Part of the Object Oriented Programming section of Coddy's GO journey — lesson 86 of 107.

The Singleton pattern ensures that a type has only one instance throughout your program and provides a global point of access to it. This is useful for shared resources like configuration managers, database connections, or loggers.

In Go, we implement Singleton using a package-level variable combined with sync.Once to guarantee thread-safe initialization:

package config

import "sync"

type Config struct {
    DatabaseURL string
    MaxRetries  int
}

var (
    instance *Config
    once     sync.Once
)

func GetInstance() *Config {
    once.Do(func() {
        instance = &Config{
            DatabaseURL: "localhost:5432",
            MaxRetries:  3,
        }
    })
    return instance
}

The sync.Once guarantees that the initialization function runs exactly once, even when multiple goroutines call GetInstance() simultaneously. Every subsequent call returns the same instance without re-executing the initialization code.

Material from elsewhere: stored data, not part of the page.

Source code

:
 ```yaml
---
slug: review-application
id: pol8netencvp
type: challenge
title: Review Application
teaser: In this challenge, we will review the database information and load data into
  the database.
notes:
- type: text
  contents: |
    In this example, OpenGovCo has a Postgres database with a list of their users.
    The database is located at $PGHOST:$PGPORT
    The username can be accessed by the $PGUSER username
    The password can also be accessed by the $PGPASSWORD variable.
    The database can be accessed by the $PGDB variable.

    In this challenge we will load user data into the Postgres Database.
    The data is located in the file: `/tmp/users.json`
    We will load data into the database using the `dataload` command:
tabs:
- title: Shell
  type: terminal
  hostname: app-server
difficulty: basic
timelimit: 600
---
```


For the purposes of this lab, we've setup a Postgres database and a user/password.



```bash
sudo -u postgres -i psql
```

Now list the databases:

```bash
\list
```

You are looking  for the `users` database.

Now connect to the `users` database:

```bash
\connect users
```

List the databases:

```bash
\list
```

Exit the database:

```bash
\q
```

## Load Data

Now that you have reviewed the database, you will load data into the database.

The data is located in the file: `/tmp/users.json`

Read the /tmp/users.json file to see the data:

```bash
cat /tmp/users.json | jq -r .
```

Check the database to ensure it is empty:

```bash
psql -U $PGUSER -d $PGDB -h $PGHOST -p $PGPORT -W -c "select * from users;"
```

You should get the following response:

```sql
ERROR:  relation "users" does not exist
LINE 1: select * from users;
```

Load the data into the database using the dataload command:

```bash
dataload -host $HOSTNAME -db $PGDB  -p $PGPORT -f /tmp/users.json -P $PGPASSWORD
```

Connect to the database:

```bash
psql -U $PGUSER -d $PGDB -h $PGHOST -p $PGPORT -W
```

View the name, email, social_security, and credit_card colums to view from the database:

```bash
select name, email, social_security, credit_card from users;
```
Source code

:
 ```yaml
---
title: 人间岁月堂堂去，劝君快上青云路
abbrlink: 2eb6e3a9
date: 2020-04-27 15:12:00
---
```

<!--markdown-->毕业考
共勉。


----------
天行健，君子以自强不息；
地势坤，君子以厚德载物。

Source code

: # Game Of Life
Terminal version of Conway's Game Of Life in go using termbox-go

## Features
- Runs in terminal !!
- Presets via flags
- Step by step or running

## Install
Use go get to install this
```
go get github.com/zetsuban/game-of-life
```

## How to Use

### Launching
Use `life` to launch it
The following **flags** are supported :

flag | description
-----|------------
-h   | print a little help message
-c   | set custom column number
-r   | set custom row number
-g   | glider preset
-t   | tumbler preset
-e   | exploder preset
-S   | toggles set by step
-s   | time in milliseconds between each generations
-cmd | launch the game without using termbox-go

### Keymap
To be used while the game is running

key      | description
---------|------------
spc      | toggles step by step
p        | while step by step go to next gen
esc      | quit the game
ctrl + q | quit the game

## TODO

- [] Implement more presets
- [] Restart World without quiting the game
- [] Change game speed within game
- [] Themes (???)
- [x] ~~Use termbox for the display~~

cfg1 := config.GetInstance()
cfg2 := config.GetInstance()
// cfg1 and cfg2 point to the same instance

Use Singleton sparingly. While convenient, it introduces global state that can make testing harder and hide dependencies. Consider whether dependency injection might be a better alternative for your use case.

challenge icon

Challenge

Easy

Let's build a Logger singleton that ensures only one logger instance exists throughout your application! This is a classic use case for the Singleton pattern—you want all parts of your program to share the same logger configuration and state.

You'll organize your code across two files:

  • logger.go: Implement your thread-safe Singleton logger.

    Create a Logger struct with two fields: Prefix (string) for log message prefixes, and MessageCount (int) to track how many messages have been logged.

    Use package-level variables with sync.Once to ensure only one instance is ever created. Implement a GetLogger() function that initializes the logger with a default prefix of "[LOG]" and returns the singleton instance.

    Add these methods to your Logger:

    • SetPrefix(prefix string) - changes the logger's prefix
    • Log(message string) string - increments the message count and returns a formatted string: [prefix] #[count]: [message]
    • GetCount() int - returns the total number of messages logged
  • main.go: Demonstrate that multiple calls to GetLogger() return the same instance.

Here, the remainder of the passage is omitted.